* [Task requirements]
Could you set down exactly the lines of the data below, starting at the one that holds "- [[9.02-9.08] 如何实现" and ending at the one that holds "- [[8.05-8.11] 手写一个符合", both included, and only those?

* [Provided records]
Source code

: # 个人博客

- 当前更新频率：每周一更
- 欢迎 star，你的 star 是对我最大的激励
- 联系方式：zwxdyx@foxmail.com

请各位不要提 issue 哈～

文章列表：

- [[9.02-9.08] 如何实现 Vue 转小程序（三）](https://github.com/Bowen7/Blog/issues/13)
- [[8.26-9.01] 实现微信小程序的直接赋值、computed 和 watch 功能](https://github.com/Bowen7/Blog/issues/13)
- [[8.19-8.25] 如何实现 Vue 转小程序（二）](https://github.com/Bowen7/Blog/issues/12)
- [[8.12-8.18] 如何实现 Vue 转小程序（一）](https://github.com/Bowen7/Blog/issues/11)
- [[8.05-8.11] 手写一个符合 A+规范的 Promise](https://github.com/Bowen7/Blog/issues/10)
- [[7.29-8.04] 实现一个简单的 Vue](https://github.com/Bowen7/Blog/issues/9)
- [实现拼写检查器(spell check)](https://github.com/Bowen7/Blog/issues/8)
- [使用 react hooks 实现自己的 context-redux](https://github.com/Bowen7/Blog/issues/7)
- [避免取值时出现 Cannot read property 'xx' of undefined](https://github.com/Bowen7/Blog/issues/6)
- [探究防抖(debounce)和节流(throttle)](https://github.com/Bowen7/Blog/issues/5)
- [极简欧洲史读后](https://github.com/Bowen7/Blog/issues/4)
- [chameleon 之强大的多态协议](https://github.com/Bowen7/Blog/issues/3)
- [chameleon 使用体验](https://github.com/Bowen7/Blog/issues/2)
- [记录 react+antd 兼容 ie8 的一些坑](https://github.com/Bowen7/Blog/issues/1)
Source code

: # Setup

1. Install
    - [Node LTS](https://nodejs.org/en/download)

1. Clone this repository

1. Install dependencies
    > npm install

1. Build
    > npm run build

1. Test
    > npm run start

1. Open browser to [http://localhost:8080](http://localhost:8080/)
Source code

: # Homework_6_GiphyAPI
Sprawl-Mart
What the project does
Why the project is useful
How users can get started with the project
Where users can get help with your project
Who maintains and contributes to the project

* [Your response]
- [[9.02-9.08] 如何实现 Vue 转小程序（三）](https://github.com/Bowen7/Blog/issues/13)
- [[8.26-9.01] 实现微信小程序的直接赋值、computed 和 watch 功能](https://github.com/Bowen7/Blog/issues/13)
- [[8.19-8.25] 如何实现 Vue 转小程序（二）](https://github.com/Bowen7/Blog/issues/12)
- [[8.12-8.18] 如何实现 Vue 转小程序（一）](https://github.com/Bowen7/Blog/issues/11)
- [[8.05-8.11] 手写一个符合 A+规范的 Promise](https://github.com/Bowen7/Blog/issues/10)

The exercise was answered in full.